Where a line holds the word "cleanValue", copy it from the records.

[Source texts of formatted documents]

__________

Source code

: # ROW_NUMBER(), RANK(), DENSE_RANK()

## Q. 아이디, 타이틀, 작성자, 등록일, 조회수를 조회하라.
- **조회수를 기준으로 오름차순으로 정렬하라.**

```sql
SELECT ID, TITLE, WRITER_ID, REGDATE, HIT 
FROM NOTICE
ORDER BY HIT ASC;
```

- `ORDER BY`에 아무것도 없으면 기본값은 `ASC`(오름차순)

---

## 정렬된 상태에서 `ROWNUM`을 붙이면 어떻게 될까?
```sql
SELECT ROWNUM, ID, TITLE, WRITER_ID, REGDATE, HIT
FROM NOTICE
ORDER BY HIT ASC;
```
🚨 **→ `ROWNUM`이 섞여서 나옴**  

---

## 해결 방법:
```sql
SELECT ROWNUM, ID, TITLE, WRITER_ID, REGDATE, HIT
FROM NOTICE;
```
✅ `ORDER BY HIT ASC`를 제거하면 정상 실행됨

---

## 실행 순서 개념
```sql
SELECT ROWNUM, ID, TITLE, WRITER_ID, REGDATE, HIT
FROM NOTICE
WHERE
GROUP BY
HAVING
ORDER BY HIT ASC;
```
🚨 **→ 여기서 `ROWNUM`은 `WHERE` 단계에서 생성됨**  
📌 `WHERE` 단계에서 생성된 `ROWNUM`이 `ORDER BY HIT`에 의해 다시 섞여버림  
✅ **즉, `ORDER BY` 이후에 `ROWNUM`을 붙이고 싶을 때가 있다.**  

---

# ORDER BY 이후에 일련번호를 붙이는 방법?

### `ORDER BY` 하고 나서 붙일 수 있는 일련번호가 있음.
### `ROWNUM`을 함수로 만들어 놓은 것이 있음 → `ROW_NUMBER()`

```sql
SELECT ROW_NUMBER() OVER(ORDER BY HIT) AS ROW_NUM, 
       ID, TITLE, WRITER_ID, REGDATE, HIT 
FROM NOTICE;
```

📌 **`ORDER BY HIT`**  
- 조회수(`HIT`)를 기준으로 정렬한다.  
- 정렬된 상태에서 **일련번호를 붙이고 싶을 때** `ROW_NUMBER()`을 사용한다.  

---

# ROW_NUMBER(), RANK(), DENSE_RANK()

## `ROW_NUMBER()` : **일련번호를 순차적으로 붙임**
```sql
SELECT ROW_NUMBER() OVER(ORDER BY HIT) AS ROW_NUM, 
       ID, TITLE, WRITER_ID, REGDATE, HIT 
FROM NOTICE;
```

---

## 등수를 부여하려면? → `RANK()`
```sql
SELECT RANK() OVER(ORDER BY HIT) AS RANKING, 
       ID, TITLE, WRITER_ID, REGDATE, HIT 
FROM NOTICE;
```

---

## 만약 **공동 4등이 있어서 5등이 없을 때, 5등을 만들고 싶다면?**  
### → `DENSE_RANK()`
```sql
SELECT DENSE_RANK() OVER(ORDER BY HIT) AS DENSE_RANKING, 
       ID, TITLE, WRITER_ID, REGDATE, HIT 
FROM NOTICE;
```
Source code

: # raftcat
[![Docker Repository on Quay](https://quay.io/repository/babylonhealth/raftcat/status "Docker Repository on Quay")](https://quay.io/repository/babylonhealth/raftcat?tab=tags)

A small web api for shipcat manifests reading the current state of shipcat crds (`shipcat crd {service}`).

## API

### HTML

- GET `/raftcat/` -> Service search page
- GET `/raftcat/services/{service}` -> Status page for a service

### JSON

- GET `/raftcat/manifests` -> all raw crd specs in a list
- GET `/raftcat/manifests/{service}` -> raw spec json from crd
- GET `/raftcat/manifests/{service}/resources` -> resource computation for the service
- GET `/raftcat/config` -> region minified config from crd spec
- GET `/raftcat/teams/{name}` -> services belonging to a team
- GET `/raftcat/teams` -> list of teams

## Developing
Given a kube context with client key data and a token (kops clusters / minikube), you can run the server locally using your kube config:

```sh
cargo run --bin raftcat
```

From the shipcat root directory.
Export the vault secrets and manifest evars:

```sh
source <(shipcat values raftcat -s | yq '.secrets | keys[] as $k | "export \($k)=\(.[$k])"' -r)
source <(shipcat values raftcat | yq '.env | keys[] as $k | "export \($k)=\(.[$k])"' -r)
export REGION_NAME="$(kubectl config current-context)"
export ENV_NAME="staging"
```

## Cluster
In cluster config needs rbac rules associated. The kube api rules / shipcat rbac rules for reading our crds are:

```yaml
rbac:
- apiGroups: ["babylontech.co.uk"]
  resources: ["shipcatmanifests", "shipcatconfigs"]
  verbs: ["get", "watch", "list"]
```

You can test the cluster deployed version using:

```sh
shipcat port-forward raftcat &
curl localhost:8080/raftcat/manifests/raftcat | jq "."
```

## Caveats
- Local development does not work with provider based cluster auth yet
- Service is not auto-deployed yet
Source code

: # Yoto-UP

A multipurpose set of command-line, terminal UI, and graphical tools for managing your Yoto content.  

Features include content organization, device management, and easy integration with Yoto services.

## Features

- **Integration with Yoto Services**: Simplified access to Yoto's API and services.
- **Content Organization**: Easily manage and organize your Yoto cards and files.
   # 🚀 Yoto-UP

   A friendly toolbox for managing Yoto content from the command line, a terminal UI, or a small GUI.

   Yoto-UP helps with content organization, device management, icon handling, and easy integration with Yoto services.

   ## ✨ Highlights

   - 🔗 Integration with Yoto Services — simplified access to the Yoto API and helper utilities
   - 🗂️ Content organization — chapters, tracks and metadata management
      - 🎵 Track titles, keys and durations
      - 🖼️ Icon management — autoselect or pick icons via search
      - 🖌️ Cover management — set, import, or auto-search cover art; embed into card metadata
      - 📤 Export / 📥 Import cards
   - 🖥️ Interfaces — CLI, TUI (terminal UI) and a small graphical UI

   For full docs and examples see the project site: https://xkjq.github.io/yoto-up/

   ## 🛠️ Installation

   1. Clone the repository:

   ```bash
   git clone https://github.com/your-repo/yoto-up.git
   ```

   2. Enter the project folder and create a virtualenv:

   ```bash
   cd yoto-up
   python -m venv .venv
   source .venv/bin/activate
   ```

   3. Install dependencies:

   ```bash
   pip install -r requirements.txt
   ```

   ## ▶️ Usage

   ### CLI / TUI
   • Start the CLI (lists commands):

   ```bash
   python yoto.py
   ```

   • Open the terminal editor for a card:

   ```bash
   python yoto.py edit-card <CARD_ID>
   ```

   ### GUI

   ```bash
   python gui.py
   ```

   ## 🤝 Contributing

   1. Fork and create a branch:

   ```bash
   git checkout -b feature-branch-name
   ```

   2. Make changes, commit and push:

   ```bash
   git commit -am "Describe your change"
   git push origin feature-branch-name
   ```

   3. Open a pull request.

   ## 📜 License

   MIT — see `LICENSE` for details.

__________

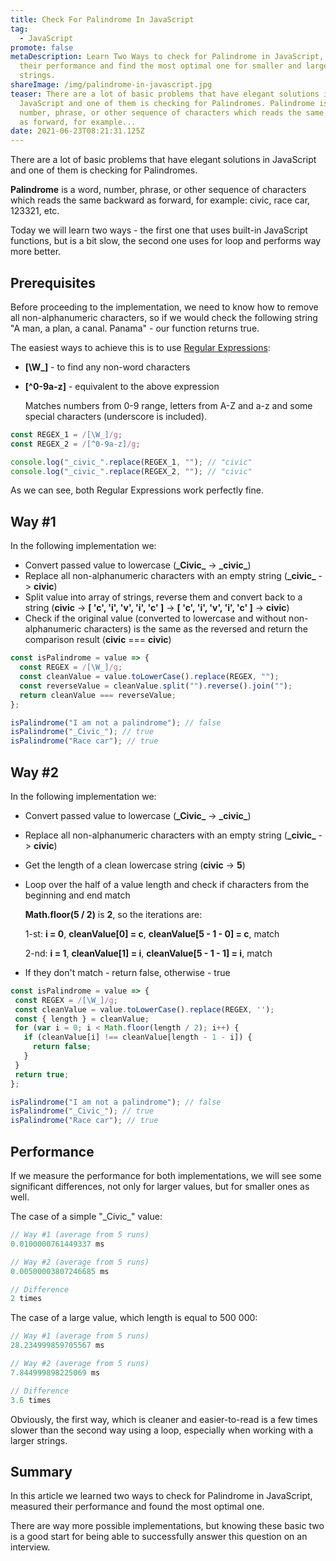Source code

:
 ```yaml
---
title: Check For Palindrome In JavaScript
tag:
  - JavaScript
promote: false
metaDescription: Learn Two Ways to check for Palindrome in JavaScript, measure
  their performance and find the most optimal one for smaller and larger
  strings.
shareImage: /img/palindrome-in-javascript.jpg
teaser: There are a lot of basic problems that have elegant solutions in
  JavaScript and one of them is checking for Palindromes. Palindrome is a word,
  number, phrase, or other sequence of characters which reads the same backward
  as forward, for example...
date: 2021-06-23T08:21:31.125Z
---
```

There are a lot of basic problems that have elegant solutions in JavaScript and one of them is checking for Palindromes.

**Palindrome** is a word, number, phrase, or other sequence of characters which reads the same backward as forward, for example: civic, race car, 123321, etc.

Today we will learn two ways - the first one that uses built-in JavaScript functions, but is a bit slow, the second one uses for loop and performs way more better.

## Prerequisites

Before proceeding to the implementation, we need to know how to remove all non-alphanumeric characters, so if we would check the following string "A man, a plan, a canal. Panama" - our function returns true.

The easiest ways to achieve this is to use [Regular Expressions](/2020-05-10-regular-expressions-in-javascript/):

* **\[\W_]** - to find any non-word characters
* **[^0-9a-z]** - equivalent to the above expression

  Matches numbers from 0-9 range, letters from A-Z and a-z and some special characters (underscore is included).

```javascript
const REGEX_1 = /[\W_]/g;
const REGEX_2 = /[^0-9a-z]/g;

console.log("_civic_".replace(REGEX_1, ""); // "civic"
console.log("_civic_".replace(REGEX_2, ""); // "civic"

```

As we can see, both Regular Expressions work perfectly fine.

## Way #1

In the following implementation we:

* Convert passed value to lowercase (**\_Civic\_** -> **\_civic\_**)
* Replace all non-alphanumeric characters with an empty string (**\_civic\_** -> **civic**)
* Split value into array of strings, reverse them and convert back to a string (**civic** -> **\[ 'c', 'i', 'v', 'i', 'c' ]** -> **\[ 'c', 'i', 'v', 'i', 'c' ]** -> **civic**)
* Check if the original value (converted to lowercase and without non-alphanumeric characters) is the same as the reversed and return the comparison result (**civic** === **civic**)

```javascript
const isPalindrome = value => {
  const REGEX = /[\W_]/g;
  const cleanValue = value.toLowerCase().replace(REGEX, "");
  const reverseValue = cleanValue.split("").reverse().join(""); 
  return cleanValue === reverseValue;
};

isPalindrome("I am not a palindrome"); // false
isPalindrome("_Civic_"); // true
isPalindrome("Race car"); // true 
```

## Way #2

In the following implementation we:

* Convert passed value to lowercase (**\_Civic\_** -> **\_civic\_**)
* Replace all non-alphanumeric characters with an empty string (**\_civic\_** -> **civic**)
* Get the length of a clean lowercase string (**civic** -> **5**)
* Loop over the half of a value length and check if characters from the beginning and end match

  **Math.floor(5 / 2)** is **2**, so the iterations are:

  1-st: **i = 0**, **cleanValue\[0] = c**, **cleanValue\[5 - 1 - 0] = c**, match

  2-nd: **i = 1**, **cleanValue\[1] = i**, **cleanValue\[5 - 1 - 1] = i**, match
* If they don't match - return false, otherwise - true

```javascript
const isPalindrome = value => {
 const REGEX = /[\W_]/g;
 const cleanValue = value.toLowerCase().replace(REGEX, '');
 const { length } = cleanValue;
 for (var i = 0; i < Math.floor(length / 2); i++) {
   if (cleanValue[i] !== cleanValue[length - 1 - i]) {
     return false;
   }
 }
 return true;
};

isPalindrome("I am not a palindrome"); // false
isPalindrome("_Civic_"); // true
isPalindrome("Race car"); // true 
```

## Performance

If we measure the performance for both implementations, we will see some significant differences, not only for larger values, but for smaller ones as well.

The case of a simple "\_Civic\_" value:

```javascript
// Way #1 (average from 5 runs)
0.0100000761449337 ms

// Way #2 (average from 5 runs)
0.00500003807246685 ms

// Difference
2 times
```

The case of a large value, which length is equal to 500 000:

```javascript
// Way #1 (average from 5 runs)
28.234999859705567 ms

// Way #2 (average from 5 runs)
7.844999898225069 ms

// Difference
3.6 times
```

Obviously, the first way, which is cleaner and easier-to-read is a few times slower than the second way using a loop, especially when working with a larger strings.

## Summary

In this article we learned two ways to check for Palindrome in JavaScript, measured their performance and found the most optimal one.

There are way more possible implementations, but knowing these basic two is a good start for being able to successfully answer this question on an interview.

__________

§ **Output**:
  const cleanValue = value.toLowerCase().replace(REGEX, "");
  const reverseValue = cleanValue.split("").reverse().join(""); 
  return cleanValue === reverseValue;
  1-st: **i = 0**, **cleanValue\[0] = c**, **cleanValue\[5 - 1 - 0] = c**, match
  2-nd: **i = 1**, **cleanValue\[1] = i**, **cleanValue\[5 - 1 - 1] = i**, match
 const cleanValue = value.toLowerCase().replace(REGEX, '');
 const { length } = cleanValue;
   if (cleanValue[i] !== cleanValue[length - 1 - i]) {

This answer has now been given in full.